WHAT THE TASK REQUIRES: Find the line containing "- ✅ Auto-detection alimentation" in the records below. Copy exactly that line and each one after it, ending at the line containing "Phase 4: Migration", and nothing more.

== RECORDS PROVIDED

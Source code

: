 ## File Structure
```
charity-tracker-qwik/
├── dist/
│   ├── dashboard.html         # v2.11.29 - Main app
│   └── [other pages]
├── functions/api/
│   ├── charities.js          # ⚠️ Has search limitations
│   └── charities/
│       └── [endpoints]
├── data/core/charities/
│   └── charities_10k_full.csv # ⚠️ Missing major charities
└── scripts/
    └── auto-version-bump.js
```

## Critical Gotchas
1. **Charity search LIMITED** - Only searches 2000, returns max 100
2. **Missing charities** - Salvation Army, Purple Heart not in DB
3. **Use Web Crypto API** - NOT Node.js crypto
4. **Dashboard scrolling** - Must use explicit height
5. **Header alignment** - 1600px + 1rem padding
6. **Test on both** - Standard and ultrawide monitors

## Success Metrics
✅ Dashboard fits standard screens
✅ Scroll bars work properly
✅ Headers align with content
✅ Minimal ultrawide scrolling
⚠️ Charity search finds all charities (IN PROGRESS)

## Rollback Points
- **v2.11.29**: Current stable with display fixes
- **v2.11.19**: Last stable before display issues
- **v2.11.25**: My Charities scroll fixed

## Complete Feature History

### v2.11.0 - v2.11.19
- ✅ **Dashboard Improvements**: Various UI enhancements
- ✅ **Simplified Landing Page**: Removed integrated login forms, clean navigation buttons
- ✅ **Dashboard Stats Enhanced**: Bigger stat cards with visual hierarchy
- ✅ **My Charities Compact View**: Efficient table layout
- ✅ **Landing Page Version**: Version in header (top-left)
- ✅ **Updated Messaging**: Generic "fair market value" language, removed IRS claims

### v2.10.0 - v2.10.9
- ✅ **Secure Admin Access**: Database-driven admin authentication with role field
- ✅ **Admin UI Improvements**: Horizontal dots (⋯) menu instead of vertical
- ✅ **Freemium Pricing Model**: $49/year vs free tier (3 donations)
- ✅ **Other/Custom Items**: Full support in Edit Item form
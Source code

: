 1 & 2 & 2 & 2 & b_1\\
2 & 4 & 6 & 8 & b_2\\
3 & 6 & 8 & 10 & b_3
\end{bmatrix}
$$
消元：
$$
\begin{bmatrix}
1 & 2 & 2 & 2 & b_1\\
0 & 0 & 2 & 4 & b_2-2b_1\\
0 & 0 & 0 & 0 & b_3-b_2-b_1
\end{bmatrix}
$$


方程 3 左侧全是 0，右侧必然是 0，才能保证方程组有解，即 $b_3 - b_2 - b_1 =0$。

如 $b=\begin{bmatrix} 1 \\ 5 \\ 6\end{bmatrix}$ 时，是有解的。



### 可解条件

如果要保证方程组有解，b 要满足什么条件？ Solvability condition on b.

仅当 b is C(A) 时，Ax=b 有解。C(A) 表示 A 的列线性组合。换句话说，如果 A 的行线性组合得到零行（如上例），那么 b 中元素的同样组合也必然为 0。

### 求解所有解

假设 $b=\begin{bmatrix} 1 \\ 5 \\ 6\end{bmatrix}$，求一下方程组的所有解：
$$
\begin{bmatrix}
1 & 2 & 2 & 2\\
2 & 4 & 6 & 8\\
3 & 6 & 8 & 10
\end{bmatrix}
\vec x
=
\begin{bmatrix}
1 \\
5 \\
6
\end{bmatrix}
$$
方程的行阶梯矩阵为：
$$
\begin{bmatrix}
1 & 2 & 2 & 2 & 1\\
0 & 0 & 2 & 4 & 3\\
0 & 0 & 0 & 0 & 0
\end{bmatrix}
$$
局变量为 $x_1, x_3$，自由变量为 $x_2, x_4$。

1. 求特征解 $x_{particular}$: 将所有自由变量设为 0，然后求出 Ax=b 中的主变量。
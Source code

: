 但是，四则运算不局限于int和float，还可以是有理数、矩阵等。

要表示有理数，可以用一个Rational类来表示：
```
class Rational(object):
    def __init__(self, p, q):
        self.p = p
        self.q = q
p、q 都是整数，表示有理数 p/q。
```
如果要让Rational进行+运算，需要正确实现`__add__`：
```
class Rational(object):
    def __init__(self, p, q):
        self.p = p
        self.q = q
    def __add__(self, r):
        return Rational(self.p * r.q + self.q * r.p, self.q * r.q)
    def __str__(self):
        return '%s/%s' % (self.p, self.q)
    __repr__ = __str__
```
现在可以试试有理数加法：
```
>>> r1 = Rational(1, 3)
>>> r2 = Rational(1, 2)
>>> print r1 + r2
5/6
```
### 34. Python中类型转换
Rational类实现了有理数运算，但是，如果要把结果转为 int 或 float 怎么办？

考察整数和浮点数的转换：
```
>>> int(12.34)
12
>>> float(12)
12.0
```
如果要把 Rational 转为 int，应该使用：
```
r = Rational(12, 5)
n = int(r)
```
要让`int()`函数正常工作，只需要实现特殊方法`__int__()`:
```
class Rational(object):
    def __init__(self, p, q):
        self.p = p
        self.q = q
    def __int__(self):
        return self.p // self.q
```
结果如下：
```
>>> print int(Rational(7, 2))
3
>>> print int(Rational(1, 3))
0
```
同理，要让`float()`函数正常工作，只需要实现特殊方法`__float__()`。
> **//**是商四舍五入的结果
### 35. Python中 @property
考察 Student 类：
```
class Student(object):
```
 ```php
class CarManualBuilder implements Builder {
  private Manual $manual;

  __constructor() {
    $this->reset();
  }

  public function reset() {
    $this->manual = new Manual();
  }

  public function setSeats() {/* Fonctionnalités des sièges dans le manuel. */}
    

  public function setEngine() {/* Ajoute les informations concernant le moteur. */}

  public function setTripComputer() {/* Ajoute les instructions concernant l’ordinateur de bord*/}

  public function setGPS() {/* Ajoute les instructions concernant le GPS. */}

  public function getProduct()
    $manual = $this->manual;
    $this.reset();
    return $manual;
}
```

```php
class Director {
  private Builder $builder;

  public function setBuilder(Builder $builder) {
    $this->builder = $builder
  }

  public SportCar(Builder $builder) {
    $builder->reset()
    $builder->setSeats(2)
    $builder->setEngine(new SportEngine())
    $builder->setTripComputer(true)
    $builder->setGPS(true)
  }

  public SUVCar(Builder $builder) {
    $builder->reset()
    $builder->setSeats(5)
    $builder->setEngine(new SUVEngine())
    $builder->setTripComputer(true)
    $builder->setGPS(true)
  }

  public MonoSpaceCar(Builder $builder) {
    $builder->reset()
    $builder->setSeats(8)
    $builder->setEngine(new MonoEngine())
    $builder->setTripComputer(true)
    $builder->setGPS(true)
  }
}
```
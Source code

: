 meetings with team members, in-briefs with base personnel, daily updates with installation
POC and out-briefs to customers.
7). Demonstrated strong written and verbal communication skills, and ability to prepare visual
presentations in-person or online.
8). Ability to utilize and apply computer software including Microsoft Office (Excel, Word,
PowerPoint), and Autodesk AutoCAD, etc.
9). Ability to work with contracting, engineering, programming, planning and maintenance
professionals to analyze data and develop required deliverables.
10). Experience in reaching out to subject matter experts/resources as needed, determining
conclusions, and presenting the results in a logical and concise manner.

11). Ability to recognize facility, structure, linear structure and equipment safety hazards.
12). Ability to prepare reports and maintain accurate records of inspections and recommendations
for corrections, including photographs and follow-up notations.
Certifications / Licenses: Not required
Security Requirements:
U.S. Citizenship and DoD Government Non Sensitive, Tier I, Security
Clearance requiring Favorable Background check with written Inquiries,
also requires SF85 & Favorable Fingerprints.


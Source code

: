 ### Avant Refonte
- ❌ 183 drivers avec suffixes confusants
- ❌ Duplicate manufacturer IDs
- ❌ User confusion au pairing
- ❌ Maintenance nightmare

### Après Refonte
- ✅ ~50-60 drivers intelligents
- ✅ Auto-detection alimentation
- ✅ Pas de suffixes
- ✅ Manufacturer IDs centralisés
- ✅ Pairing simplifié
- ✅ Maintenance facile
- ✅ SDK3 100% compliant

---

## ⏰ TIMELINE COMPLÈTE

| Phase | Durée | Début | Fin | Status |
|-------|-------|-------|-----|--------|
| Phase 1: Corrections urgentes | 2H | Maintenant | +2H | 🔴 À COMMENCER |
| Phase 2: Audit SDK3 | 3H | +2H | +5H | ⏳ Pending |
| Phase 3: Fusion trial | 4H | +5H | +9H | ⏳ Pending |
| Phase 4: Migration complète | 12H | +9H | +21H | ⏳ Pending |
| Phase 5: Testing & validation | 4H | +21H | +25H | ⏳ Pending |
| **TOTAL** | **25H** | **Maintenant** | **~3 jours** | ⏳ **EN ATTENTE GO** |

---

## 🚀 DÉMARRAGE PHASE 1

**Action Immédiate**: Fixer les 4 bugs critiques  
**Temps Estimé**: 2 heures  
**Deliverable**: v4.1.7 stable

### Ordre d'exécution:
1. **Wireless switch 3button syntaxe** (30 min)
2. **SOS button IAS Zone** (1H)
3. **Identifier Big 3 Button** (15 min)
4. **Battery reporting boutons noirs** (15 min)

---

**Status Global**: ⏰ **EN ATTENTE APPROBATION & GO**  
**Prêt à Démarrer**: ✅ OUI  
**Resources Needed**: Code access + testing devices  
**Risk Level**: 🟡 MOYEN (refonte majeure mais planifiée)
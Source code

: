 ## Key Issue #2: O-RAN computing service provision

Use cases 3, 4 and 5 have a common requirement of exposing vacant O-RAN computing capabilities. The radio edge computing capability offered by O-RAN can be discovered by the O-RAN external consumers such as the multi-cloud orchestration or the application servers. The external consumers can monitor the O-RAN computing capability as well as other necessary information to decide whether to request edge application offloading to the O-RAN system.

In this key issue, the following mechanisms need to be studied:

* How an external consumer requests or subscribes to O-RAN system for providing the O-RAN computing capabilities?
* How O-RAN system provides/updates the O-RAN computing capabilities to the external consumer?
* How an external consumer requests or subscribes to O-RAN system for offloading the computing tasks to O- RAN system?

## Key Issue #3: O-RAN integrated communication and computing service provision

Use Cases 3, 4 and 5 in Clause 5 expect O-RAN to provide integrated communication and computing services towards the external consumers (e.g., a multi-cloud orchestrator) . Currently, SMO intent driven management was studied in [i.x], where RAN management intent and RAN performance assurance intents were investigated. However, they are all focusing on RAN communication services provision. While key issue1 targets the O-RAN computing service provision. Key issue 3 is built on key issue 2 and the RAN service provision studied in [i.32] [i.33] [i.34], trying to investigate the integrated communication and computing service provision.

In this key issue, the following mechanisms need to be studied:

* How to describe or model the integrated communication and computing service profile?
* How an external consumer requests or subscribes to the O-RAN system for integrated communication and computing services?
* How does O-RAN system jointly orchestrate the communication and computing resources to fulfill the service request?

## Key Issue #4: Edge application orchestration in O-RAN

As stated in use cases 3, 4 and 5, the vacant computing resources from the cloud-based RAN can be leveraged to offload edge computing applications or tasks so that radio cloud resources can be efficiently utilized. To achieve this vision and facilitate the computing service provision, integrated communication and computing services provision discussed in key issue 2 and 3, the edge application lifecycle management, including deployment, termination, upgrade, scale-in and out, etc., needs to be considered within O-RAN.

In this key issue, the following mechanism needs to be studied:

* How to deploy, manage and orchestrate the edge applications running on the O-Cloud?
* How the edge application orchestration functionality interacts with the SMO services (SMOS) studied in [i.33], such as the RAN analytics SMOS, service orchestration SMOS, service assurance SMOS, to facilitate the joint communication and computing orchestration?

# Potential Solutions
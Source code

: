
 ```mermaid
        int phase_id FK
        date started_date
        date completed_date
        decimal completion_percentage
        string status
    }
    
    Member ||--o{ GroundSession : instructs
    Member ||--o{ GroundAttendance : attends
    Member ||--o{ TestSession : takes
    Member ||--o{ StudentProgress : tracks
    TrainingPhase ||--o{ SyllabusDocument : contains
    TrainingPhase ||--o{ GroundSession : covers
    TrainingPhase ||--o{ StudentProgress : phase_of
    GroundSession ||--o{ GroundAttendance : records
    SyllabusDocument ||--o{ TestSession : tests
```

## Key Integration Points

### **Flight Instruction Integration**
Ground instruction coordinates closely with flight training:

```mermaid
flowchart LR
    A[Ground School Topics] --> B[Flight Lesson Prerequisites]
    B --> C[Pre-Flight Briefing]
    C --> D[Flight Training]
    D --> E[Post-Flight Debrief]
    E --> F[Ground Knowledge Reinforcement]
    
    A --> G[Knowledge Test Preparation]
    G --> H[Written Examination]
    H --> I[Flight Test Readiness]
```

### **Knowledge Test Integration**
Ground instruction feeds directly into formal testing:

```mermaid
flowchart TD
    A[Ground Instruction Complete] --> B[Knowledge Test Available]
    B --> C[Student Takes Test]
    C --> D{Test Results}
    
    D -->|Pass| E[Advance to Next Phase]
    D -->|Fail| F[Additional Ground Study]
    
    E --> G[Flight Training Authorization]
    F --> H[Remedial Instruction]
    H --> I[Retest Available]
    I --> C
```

====

ANSWER AREA:
- ✅ Auto-detection alimentation
- ✅ Pas de suffixes
- ✅ Manufacturer IDs centralisés
- ✅ Pairing simplifié
- ✅ Maintenance facile
- ✅ SDK3 100% compliant

---

## ⏰ TIMELINE COMPLÈTE

| Phase | Durée | Début | Fin | Status |
|-------|-------|-------|-----|--------|
| Phase 1: Corrections urgentes | 2H | Maintenant | +2H | 🔴 À COMMENCER |
| Phase 2: Audit SDK3 | 3H | +2H | +5H | ⏳ Pending |
| Phase 3: Fusion trial | 4H | +5H | +9H | ⏳ Pending |
| Phase 4: Migration complète | 12H | +9H | +21H | ⏳ Pending |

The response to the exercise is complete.